Supervision is good, observability is better

Gartner, as it does every year, presented its top 10 strategic technology trends for 2023 at the IT/Xpo 2022 Symposium. Observability appears for the first time in this panorama of perspectives. While not entirely new, observability is not yet a familiar approach for the users we meet, perhaps because they don’t see how it differs from or complements monitoring. But make no mistake: observability is much more than a new buzzword for monitoring, it’s an interesting subject that should be carefully considered.

What is the difference between control and supervision?

Supervision (monitoring) corresponds to the process of collecting, analyzing and using information from the physical equipment and software that make up the IS, in order to track the progress of the program towards achieving its goals, identify possible failures and ensure its optimal operation at any time. This monitoring refers to the observation of specific parameters and can provide a lot of additional data. But it is usually considered independently of the larger systemic context.

Observability, on the other hand, refers to the ability to understand the internal state of a system by analyzing observable data, including digitized artifacts such as logs, traces, API calls, delays, downloads, and file transfers that are generated when a stakeholder takes some action. Observability helps teams analyze what is happening to find and fix the root causes of problems.

To summarize, monitoring allows you to know the state of the system, while observability helps to more accurately determine what is happening and what needs to be done.

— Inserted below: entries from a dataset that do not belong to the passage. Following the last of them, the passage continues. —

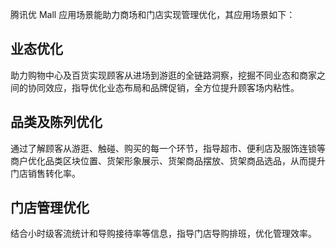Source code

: 腾讯优 Mall 应用场景能助力商场和门店实现管理优化，其应用场景如下：
## 业态优化
助力购物中心及百货实现顾客从进场到游逛的全链路洞察，挖掘不同业态和商家之间的协同效应，指导优化业态布局和品牌促销，全方位提升顾客场内粘性。
## 品类及陈列优化
通过了解顾客从游逛、触碰、购买的每一个环节，指导超市、便利店及服饰连锁等商户优化品类区块位置、货架形象展示、货架商品摆放、货架商品选品，从而提升门店销售转化率。
## 门店管理优化
结合小时级客流统计和导购接待率等信息，指导门店导购排班，优化管理效率。
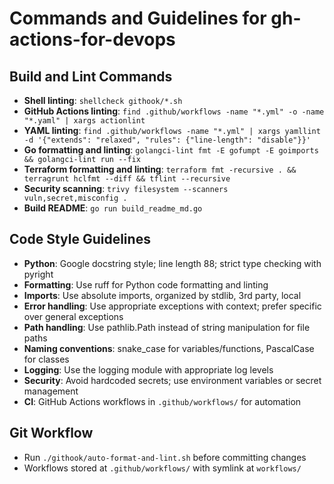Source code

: # Commands and Guidelines for gh-actions-for-devops

## Build and Lint Commands
- **Shell linting**: `shellcheck githook/*.sh`
- **GitHub Actions linting**: `find .github/workflows -name "*.yml" -o -name "*.yaml" | xargs actionlint`
- **YAML linting**: `find .github/workflows -name "*.yml" | xargs yamllint -d '{"extends": "relaxed", "rules": {"line-length": "disable"}}'`
- **Go formatting and linting**: `golangci-lint fmt -E gofumpt -E goimports && golangci-lint run --fix`
- **Terraform formatting and linting**: `terraform fmt -recursive . && terragrunt hclfmt --diff && tflint --recursive`
- **Security scanning**: `trivy filesystem --scanners vuln,secret,misconfig .`
- **Build README**: `go run build_readme_md.go`

## Code Style Guidelines
- **Python**: Google docstring style; line length 88; strict type checking with pyright
- **Formatting**: Use ruff for Python code formatting and linting
- **Imports**: Use absolute imports, organized by stdlib, 3rd party, local
- **Error handling**: Use appropriate exceptions with context; prefer specific over general exceptions
- **Path handling**: Use pathlib.Path instead of string manipulation for file paths
- **Naming conventions**: snake_case for variables/functions, PascalCase for classes
- **Logging**: Use the logging module with appropriate log levels
- **Security**: Avoid hardcoded secrets; use environment variables or secret management
- **CI**: GitHub Actions workflows in `.github/workflows/` for automation

## Git Workflow
- Run `./githook/auto-format-and-lint.sh` before committing changes
- Workflows stored at `.github/workflows/` with symlink at `workflows/`
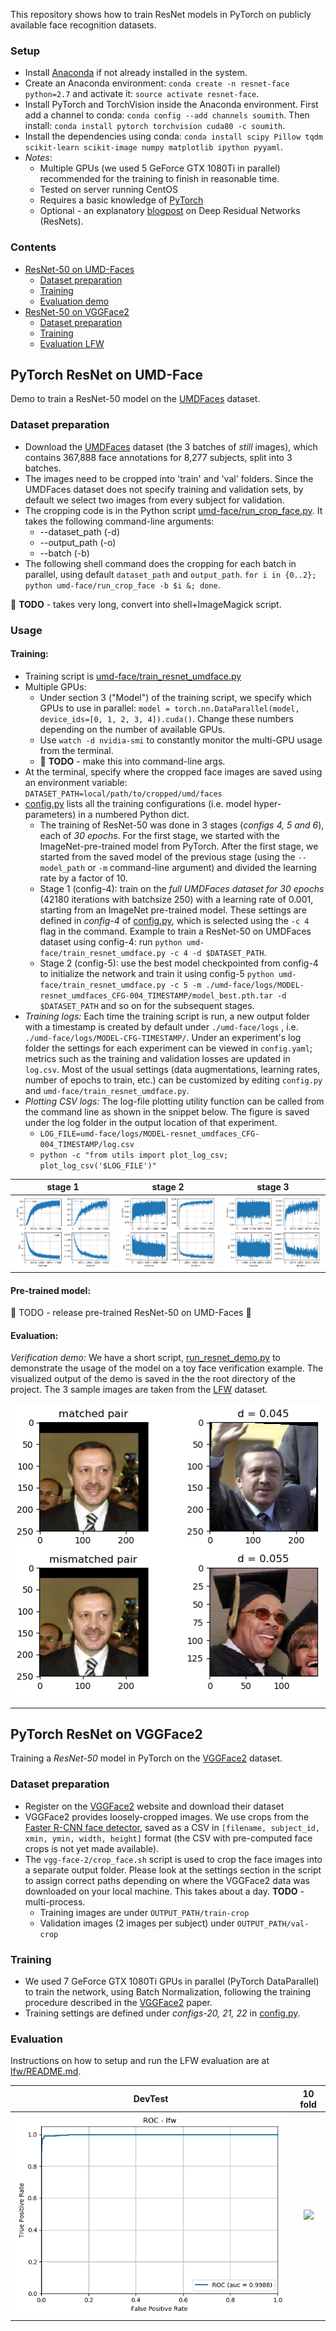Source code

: 
This repository shows how to train ResNet models in PyTorch on publicly available face recognition datasets.

### Setup

* Install [Anaconda](https://conda.io/docs/user-guide/install/linux.html) if not already installed in the system.
* Create an Anaconda environment: `conda create -n resnet-face python=2.7` and activate it: `source activate resnet-face`.
* Install PyTorch and TorchVision inside the Anaconda environment. First add a channel to conda: `conda config --add channels soumith`. Then install: `conda install pytorch torchvision cuda80 -c soumith`.
* Install the dependencies using conda: `conda install scipy Pillow tqdm scikit-learn scikit-image numpy matplotlib ipython pyyaml`.
* *Notes*:
    * Multiple GPUs (we used 5 GeForce GTX 1080Ti in parallel) recommended for the training to finish in reasonable time.
    * Tested on server running CentOS
    * Requires a basic knowledge of [PyTorch](http://pytorch.org/tutorials/beginner/deep_learning_60min_blitz.html) 
    * Optional - an explanatory [blogpost](https://blog.waya.ai/deep-residual-learning-9610bb62c355) on Deep Residual Networks (ResNets).

### Contents
- [ResNet-50 on UMD-Faces](https://github.com/AruniRC/resnet-face-pytorch#pytorch-resnet-on-umd-face)
    - [Dataset preparation](https://github.com/AruniRC/resnet-face-pytorch#dataset-preparation)
    - [Training](https://github.com/AruniRC/resnet-face-pytorch#training)
    - [Evaluation demo](https://github.com/AruniRC/resnet-face-pytorch#evaluation)
- [ResNet-50 on VGGFace2](https://github.com/AruniRC/resnet-face-pytorch#pytorch-resnet-on-vggface2)
    - [Dataset preparation](https://github.com/AruniRC/resnet-face-pytorch#dataset-preparation-1)
    - [Training](https://github.com/AruniRC/resnet-face-pytorch#training-1)
    - [Evaluation LFW]()



## PyTorch ResNet on UMD-Face

Demo to train a ResNet-50 model on the [UMDFaces](http://www.umdfaces.io/) dataset.

### Dataset preparation

* Download the [UMDFaces](http://www.umdfaces.io/) dataset (the 3 batches of _still_ images), which contains 367,888 face annotations for 8,277 subjects, split into 3 batches.
* The images need to be cropped into 'train' and 'val' folders. Since the UMDFaces dataset does not specify training and validation sets, by default we select two images from every subject for validation. 
* The cropping code is in the Python script [umd-face/run_crop_face.py](./umd-face/run_crop_face.py). It takes the following command-line arguments:
    * --dataset_path (-d)
    * --output_path (-o)
    * --batch (-b) 
* The following shell command does the cropping for each batch in parallel, using default `dataset_path` and `output_path`.
`for i in {0..2}; python umd-face/run_crop_face -b $i &; done`.

:small_red_triangle: **TODO** - takes very long, convert into shell+ImageMagick script.


### Usage

#### Training:  
* Training script is [umd-face/train_resnet_umdface.py](./umd-face/train_resnet_umdface.py)
* Multiple GPUs: 
    * Under section 3 ("Model") of the training script, we specify which GPUs to use in parallel: `model = torch.nn.DataParallel(model, device_ids=[0, 1, 2, 3, 4]).cuda()`. Change these numbers depending on the number of available GPUs. 
    * Use `watch -d nvidia-smi` to constantly monitor the multi-GPU usage from the terminal. 
    * :small_red_triangle: **TODO** - make this into command-line args.
* At the terminal, specify where the cropped face images are saved using an environment variable: `DATASET_PATH=local/path/to/cropped/umd/faces`
* [config.py](./config.py) lists all the training configurations (i.e. model hyper-parameters) in a numbered Python dict.
    * The training of ResNet-50 was done in 3 stages (*configs 4, 5 and 6*), each of *30 epochs*. For the first stage, we started with the ImageNet-pre-trained model from PyTorch. After the first stage, we started from the saved model of the previous stage (using the `--model_path` or `-m` command-line argument) and divided the learning rate by a factor of 10.
    * Stage 1 (config-4): train on  the *full UMDFaces dataset for 30 epochs* (42180 iterations with batchsize 250) with a learning rate of 0.001, starting from an ImageNet pre-trained model. These settings are defined in *config-4* of [config.py](./config.py), which is selected using the `-c 4` flag in the command. Example to train a ResNet-50 on UMDFaces dataset using config-4: run `python umd-face/train_resnet_umdface.py -c 4 -d $DATASET_PATH`.
    * Stage 2 (config-5): use the best model checkpointed from config-4 to initialize the network and train it using config-5 `python umd-face/train_resnet_umdface.py -c 5 -m ./umd-face/logs/MODEL-resnet_umdfaces_CFG-004_TIMESTAMP/model_best.pth.tar -d $DATASET_PATH` and so on for the subsequent stages.
* *Training logs:* Each time the training script is run, a new output folder with a timestamp is created by default under `./umd-face/logs` , i.e.  `./umd-face/logs/MODEL-CFG-TIMESTAMP/`. Under an experiment's log folder the settings for each experiment can be viewed in `config.yaml`; metrics such as the training and validation losses are updated in `log.csv`. 
Most of the usual settings (data augmentations, learning rates, number of epochs to train, etc.) can be customized by editing `config.py` and `umd-face/train_resnet_umdface.py`.
* *Plotting CSV logs:* The log-file plotting utility function can be called from the command line as shown in the snippet below. The figure is saved under the log folder in the output location of that experiment.
    * `LOG_FILE=umd-face/logs/MODEL-resnet_umdfaces_CFG-004_TIMESTAMP/log.csv`
    * `python -c "from utils import plot_log_csv; plot_log_csv('$LOG_FILE')"`

stage 1 |   stage 2  | stage 3  
:------:|:----------:|:--------:
![](samples/stage1_log_plots.png)|  ![](samples/stage2_log_plots.png) | ![](samples/stage3_log_plots.png) 


#### Pre-trained model: 

:red_circle: TODO - release pre-trained ResNet-50 on UMD-Faces :construction:


#### Evaluation: 

*Verification demo:* We have a short script, [run_resnet_demo.py](./run_resnet_demo.py) to demonstrate the usage of the model on a toy face verification example. The visualized output of the demo is saved in the the root directory of the project. The 3 sample images are taken from the [LFW](http://vis-www.cs.umass.edu/lfw/) dataset.

![](samples/demo_verif.png)


---


## PyTorch ResNet on VGGFace2

Training a *ResNet-50* model in PyTorch on the [VGGFace2](https://www.robots.ox.ac.uk/~vgg/data/vgg_face2/) dataset.


### Dataset preparation

* Register on the [VGGFace2](https://www.robots.ox.ac.uk/~vgg/data/vgg_face2/) website and download their dataset
* VGGFace2 provides loosely-cropped images. We use crops from the [Faster R-CNN face detector](https://github.com/playerkk/face-py-faster-rcnn), saved as a CSV in `[filename, subject_id, xmin, ymin, width, height]` format (the CSV with pre-computed face crops is not yet made available).  
* The `vgg-face-2/crop_face.sh` script is used to crop the face images into a separate output folder. Please look at the settings section in the script to assign correct paths depending on where the VGGFace2 data was downloaded on your local machine. This takes about a day. **TODO** - multi-process.
    * Training images are under `OUTPUT_PATH/train-crop`
    * Validation images (2 images per subject) under `OUTPUT_PATH/val-crop`

### Training

* We used 7 GeForce GTX 1080Ti GPUs in parallel (PyTorch DataParallel) to train the network, using Batch Normalization, following the training procedure described in the [VGGFace2](https://www.robots.ox.ac.uk/~vgg/data/vgg_face2/) paper.
* Training settings are defined under *configs-20, 21, 22* in [config.py](./config.py).

### Evaluation

Instructions on how to setup and run the LFW evaluation are at [lfw/README.md](./lfw/README.md). 

DevTest |  10 fold   
:------:|:----------:
![](samples/lfw_roc_devTest.png)|  ![](lfw_roc_10fold.png)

Supervision? Observability? Or both?

The question then becomes which model to choose for your environment… assuming you have to choose between two.

Monitoring provides a limited view of system data, focusing on individual measurements, which is sufficient when the failure modes of said systems are well understood. By focusing on key metrics, monitoring provides information about overall system performance. But the more complex applications and hardware, the more failure modes they have. While it is easy for a system administrator to understand what patterns might lead to a general failure (such as a spike in memory usage), it is often impossible to predict errors in distributed applications. And this is the whole point of observability: by being able to understand the internal state of the system, it becomes possible to determine what is not working, and the reasons for this failure.

Be careful! It is not enough to establish a correlation between several indicators in order to be able to diagnose in modern applications. On the contrary, even! These modern, increasingly complex applications require greater visibility into the state of systems. Therefore, in order to achieve this, it is necessary to combine observability with a powerful monitoring tool, which becomes an important component.

Keys to Observability

To understand what is going on inside a system, observability depends on its logs, metrics, and traces.

  • Logs / logs aggregated application and system data that provides historical information about transactions and flows, including social media. Log entries describe the events and overall operation of these metrics, providing context when they are recorded. For example, a log message would report a high error rate in an API function. But it needs to be linked to dashboard measurements that show resource depletion in order to more accurately analyze the problem.
  • Metrology represents sets of measurements taken over time, and there are several types:
  • Measures metrics that measure a value at a specific point in time. For example, CPU usage during measurement is a representative metric.
  • A delta metric in which a value measures the change since the last save. Metrics that measure the number of requests are delta metrics.
  • Finally, cumulative metrics, in which the value steadily increases over time. The Bytes Sent metric can be cumulative because each value reflects the total number of bytes sent by the service at that moment.
  • Distributed tracing is the third pillar of observability and represents the way a user or application interacts in a system. An application can depend on multiple services, each with its own set of metrics and logs. Distributed tracing is a diagnostic technique that involves observing requests as they move through distributed environments. In these complex systems, traces reveal any performance issues that may occur in operations between microservices.
  • Full observability is in line with DevOps practice and depends on more types of data than just key metrics. One of the main challenges for an IT manager who wants to “watch” their system will be finding a balance between a lack of data and an excess of information distributed in storage or unusable. But if successful – and this is one of the main problems of observability – the company thus provides greater reliability of its IT infrastructure, improved visibility of its distributed application architecture, providing better security and better user experience necessary for the growth of their business.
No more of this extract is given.